Квахадзе обходит вокруг нее, как покупатель вокруг своей мечты.
— А что вы умеете? — подбадривает он.
— Я? Посуду мыть.
Он покашливает, деликатно прикрыв рот кончиками пальцев, так что они накалываются на черный ежик его усиков. Черт возьми, не завести ли мне усы? Тут, в Камушкине, на них мода. Полно усов! Тоже стану истым мужчиной… А Квахадзе остановился и смотрит на Машу почти в упор.
— Посуду? Нет! — категорически заявляет он. — Улибнись! Улибнись! — требует Квахадзе.
Маша жмется на месте.
— Улибнись!
— Не умею я.
— Улибаться?! — кричит Квахадзе. — Кто поверит? Ой-яй-яй! Наколку! Гарнитур!
Лиля подает, а он сам наряжает Машу, повязывая ей хрустящий фартучек и венчая такой же короной. Маша стоит, как невеста, которую выдают против воли. А красивая из нее выйдет официантка! Только руки красные от стирки.
— У нас будет рэ-эсторан! Понимаешь? Рэ-эсто-ран! — повторяет Квахадзе, сильно нажимая на «э». — Улибайся! Не мне — льюдям! Льюдям!
Вместо Маши улыбается Лиля. Не улыбается, а усмехается, глядя на нее из-за стойки буфета.
— Научишься, — успокаивает Машу Квахадзе и ставит ее у стола. — Я пришел… Клиент пришел, — говорит он, хлопнув дверью. — Сажай меня, пожалуйста… Приглашай, пожалуйста… — И садится за столик, у которого безмолвно и неподвижно стоит Маша. — Вот я… Здравствуйте, что у вас на обед? — Он смотрит на Машу и сам себе отвечает: — Консоме-бульон, пулярда, лангет, соус пикан… Шашлик! Давай меню, давай меню, — ласково торопит он.
Лиля подходит сбоку и хлопает какой-то бумажкой по столу.
— Что это? — переводит на нее глаза Квахадзе.
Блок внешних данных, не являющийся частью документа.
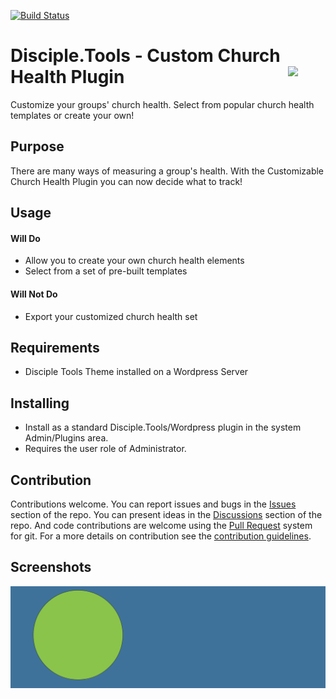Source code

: [![Build Status](https://travis-ci.com/DiscipleTools/custom-church-health-tile.svg?branch=master)](https://travis-ci.com/prykon/custom-church-health-tile)

# Disciple.Tools - Custom Church Health Plugin <img src="https://github.com/prykon/custom-church-health-plugin/raw/master/assets/logo.png" align="right" width="60">

Customize your groups' church health. Select from popular church health templates or create your own!

## Purpose

There are many ways of measuring a group's health. With the Customizable Church Health Plugin you can now decide what to track!

## Usage

#### Will Do

- Allow you to create your own church health elements
- Select from a set of pre-built templates

#### Will Not Do

- Export your customized church health set

## Requirements

- Disciple Tools Theme installed on a Wordpress Server

## Installing

- Install as a standard Disciple.Tools/Wordpress plugin in the system Admin/Plugins area.
- Requires the user role of Administrator.

## Contribution

Contributions welcome. You can report issues and bugs in the
[Issues](https://github.com/prykon/custom-church-health-tile/issues) section of the repo. You can present ideas
in the [Discussions](https://github.com/prykon/custom-church-health-tile/discussions) section of the repo. And
code contributions are welcome using the [Pull Request](https://github.com/prykon/custom-church-health-tile/pulls)
system for git. For a more details on contribution see the
[contribution guidelines](https://github.com/prykon/custom-church-health-tile/blob/master/CONTRIBUTING.md).


## Screenshots

![screenshot](documentation/community/starter-banners/banner-blue-green.png)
— Накладная. За пивом посылать пора.
Квахадзе долго подписывает ее беспрерывнымдлиннейшим росчерком. Лиля ест Машу глазами, скрестив руки и подперев ими грудь, высокую, как взбитые на кровати подушки.
— Соглашайся. Официанткой выгодней, — говорит Лиля. — Соглашайся, невеста.
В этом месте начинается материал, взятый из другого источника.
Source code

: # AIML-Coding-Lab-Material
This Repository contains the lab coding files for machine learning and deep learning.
— Посуду, — просит Маша доверчиво.
Аптекарь Борис Григорьевич из-за ее спины как бы кивает согнутым пальцем, делая Квахадзе знаки, чтобы тот не спорил с Машей.
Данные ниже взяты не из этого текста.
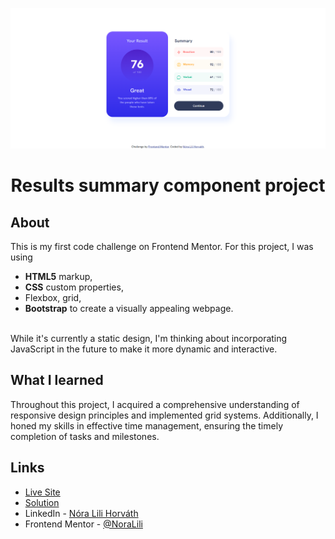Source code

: ![](./my-preview-results-summary-component.png)

<div align="center">  
 
# Results summary component project  

</div>

## About 

This is my first code challenge on Frontend Mentor. For this project, I was using  
- **HTML5** markup,
-  **CSS** custom properties,
- Flexbox, grid,
- **Bootstrap** to create a visually appealing webpage.
<br>
While it's currently a static design, I'm thinking about incorporating JavaScript in the future to make it more dynamic and interactive.

## What I learned

Throughout this project, I acquired a comprehensive understanding of responsive design principles and implemented grid systems. Additionally, I honed my skills in effective time management, ensuring the timely completion of tasks and milestones.

## Links

- [Live Site]()
- [Solution]()  
- LinkedIn - [Nóra Lili Horváth](https://www.linkedin.com/in/nora-lili-horvath/)
- Frontend Mentor - [@NoraLili](https://www.frontendmentor.io/profile/NoraLili)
— Нехорошо! — стонет Квахадзе, как от зубной боли. — Ну хорошо…
Не везет ему с мечтами! Лиля рвет из его рук накладную. Ну зачем она так злится! У Маши дети… Какая она невеста? Трое детей!.. Лешка, Алешка да Сережка — вот и вся Машина любовь…
За стеклами столовой, как хмельная, гуляет, качается полечка.
— Вспомнил, как это називается! — сердито грозит кулаком Квахадзе. — Кто в лес, кто по дрова!
Теперь, приходя в столовую, я видел за приоткрытой дверью посудомойки узкую спину Маши, склонившейся над раковиной. Из-под ее снующих рук вылетали на цинковый стол тарелки, и горы их росли на глазах, как в мультипликационном фильме.
Маша держала дверь приоткрытой, чтобы подглядывать в щель и не прозевать Лешку и Алешку. Они приходили к ней обедать. Сначала они ныряли за перегрродку у входа, и оттуда шипел маленький душик умывальника. А мать ставила пока на стол две тарелки, клала ложки и вилки, приносила дымящийся борщ в блестящей миске и улыбалась им, все время улыбалась, как учил Квахадзе.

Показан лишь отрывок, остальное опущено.